» **Task statement**
Transcribe exactly the first line of the listing below and each line that follows it, ending with the line that contains "the grid points.", and omit the remainder.

» **Data in this exercise**
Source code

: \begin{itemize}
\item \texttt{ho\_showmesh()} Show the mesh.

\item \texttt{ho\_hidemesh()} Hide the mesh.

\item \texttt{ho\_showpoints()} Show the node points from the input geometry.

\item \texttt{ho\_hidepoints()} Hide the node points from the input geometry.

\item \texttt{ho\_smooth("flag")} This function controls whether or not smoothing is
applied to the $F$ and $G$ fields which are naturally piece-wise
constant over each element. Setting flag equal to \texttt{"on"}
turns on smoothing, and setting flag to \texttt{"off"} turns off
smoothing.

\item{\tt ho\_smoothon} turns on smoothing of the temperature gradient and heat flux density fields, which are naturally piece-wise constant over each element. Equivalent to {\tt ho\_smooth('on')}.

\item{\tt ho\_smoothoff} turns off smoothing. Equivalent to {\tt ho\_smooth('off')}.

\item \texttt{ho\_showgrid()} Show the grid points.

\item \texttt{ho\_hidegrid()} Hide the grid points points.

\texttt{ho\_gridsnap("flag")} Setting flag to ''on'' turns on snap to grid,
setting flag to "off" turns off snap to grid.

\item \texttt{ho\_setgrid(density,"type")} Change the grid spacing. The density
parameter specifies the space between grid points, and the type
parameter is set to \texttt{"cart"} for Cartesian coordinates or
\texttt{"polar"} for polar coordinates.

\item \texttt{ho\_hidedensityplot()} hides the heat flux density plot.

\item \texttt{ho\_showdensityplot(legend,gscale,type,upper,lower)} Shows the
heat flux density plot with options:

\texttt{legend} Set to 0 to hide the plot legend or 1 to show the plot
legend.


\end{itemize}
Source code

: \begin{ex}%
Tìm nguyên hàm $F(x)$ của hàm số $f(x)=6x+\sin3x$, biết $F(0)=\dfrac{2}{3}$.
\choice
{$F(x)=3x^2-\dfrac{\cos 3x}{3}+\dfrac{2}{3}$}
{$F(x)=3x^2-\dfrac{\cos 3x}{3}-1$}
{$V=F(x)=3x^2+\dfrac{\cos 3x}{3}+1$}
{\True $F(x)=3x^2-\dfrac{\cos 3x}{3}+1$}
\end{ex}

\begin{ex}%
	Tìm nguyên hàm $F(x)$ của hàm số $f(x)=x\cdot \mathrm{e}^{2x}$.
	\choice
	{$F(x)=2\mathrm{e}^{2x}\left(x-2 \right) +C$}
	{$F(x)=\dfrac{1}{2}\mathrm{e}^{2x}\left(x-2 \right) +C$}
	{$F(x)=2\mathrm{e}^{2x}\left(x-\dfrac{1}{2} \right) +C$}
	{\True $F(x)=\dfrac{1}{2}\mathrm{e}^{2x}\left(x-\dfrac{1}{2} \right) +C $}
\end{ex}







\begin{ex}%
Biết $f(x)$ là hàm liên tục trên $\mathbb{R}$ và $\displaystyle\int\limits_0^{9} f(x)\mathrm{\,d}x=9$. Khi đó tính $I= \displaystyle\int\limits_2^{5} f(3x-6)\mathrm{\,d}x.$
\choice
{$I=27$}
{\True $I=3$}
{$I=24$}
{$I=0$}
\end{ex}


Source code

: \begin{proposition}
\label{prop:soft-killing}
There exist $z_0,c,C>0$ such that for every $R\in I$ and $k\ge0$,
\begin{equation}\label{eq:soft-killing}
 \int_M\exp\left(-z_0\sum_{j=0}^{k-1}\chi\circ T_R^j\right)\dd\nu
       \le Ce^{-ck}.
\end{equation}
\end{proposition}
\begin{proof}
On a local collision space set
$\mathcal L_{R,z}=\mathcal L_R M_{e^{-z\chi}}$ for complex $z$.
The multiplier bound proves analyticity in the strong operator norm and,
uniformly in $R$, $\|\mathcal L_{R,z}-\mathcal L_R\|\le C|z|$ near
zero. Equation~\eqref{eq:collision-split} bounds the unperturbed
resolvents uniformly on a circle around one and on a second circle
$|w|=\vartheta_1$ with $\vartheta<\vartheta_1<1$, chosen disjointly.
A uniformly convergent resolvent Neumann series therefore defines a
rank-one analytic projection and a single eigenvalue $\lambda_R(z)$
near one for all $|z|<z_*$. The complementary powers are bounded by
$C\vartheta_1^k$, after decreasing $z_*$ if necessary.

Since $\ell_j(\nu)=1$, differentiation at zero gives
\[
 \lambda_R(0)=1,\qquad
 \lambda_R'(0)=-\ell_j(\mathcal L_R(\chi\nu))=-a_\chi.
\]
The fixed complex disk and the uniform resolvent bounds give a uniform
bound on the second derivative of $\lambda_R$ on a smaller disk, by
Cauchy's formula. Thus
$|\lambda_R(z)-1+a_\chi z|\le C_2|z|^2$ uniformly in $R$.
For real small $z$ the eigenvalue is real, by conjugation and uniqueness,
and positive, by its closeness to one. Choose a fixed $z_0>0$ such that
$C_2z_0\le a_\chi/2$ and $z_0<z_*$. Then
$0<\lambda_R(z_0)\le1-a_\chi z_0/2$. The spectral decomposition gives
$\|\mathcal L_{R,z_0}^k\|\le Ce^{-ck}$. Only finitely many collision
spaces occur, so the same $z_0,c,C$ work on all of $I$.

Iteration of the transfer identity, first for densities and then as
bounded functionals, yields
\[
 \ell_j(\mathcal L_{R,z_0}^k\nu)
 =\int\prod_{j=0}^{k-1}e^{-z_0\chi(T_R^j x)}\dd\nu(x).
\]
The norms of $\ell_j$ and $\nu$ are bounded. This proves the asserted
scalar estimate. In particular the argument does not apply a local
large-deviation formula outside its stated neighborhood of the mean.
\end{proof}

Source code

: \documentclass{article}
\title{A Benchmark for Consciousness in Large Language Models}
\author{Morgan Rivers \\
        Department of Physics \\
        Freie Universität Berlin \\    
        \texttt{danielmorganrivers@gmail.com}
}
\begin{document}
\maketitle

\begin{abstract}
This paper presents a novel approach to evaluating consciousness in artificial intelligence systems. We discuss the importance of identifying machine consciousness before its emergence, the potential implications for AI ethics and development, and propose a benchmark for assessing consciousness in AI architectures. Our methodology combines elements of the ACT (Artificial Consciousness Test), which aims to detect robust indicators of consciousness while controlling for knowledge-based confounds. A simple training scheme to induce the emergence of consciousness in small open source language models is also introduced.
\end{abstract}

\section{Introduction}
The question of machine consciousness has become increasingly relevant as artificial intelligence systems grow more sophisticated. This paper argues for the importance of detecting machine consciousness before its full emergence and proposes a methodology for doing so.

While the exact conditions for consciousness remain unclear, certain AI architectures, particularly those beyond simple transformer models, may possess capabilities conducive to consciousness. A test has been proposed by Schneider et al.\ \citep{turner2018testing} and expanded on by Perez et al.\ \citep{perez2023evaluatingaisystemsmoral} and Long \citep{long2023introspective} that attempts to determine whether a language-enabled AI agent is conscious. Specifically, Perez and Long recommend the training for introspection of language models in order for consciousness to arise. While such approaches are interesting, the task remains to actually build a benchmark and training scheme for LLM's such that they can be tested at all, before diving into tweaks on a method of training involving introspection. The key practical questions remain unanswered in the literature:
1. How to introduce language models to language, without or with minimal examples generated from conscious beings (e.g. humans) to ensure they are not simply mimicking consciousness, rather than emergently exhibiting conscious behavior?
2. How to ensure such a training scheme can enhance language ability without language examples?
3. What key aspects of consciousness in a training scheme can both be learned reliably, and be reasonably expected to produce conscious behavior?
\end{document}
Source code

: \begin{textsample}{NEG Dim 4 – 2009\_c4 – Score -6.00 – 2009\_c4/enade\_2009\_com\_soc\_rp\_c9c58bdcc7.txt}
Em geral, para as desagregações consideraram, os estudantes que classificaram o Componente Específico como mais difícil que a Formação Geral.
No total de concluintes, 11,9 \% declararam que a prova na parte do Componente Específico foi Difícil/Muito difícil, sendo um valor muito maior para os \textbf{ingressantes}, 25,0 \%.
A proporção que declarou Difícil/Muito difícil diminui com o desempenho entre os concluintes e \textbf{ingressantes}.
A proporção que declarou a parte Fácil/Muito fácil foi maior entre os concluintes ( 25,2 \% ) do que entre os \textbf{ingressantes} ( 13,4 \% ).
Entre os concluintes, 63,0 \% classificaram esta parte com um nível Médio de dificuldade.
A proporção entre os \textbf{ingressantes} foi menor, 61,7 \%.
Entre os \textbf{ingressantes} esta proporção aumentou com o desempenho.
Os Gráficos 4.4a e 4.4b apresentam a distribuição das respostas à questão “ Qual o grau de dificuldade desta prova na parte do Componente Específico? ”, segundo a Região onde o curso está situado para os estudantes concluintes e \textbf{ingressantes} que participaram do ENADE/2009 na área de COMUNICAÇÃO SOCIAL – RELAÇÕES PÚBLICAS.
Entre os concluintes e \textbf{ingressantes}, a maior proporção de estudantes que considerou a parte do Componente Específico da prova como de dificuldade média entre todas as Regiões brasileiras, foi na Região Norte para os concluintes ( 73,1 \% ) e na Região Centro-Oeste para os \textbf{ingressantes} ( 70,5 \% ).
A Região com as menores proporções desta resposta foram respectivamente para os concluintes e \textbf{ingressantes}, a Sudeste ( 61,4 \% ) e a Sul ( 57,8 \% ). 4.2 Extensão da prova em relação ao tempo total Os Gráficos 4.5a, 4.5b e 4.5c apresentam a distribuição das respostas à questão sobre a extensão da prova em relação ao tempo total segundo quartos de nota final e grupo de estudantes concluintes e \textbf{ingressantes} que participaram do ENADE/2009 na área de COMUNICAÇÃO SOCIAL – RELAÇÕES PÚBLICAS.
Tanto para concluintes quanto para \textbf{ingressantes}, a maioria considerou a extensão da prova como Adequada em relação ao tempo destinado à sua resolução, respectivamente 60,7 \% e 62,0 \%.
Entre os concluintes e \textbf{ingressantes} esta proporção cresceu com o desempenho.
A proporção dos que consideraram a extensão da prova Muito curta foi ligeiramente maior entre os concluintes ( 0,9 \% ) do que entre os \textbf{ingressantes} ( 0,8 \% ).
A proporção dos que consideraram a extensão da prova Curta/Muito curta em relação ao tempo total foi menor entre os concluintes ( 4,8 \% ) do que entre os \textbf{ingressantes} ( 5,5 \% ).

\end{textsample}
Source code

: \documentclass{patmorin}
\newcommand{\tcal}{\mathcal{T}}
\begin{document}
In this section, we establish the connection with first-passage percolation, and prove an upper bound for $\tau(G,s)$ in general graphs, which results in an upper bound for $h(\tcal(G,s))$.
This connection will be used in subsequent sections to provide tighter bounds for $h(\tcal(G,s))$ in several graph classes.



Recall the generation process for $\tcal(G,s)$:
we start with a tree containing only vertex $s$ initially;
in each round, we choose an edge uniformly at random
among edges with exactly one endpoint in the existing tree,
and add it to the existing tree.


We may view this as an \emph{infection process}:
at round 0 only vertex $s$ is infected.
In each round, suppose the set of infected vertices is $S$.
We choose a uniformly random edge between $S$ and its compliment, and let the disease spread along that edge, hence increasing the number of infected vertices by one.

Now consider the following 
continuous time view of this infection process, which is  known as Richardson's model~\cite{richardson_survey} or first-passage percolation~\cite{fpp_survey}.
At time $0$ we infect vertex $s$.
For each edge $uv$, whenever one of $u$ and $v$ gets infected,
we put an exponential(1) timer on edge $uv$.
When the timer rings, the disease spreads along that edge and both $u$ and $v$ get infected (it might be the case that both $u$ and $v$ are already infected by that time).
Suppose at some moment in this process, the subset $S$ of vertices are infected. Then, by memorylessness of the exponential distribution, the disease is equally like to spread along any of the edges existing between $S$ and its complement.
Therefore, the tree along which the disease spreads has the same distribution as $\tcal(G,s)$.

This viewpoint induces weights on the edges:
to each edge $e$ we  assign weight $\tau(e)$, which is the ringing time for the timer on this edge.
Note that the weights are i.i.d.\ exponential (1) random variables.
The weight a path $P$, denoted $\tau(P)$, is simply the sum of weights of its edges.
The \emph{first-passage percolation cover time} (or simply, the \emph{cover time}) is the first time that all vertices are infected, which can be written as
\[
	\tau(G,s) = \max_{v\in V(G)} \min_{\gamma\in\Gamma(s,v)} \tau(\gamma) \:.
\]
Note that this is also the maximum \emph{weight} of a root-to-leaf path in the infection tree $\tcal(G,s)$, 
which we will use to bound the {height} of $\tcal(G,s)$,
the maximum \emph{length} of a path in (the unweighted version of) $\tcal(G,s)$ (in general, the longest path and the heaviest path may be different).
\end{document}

» **Solution to the exercise**
Source code

: \begin{itemize}
\item \texttt{ho\_showmesh()} Show the mesh.

\item \texttt{ho\_hidemesh()} Hide the mesh.

\item \texttt{ho\_showpoints()} Show the node points from the input geometry.

\item \texttt{ho\_hidepoints()} Hide the node points from the input geometry.

\item \texttt{ho\_smooth("flag")} This function controls whether or not smoothing is
applied to the $F$ and $G$ fields which are naturally piece-wise
constant over each element. Setting flag equal to \texttt{"on"}
turns on smoothing, and setting flag to \texttt{"off"} turns off
smoothing.

\item{\tt ho\_smoothon} turns on smoothing of the temperature gradient and heat flux density fields, which are naturally piece-wise constant over each element. Equivalent to {\tt ho\_smooth('on')}.

\item{\tt ho\_smoothoff} turns off smoothing. Equivalent to {\tt ho\_smooth('off')}.

\item \texttt{ho\_showgrid()} Show the grid points.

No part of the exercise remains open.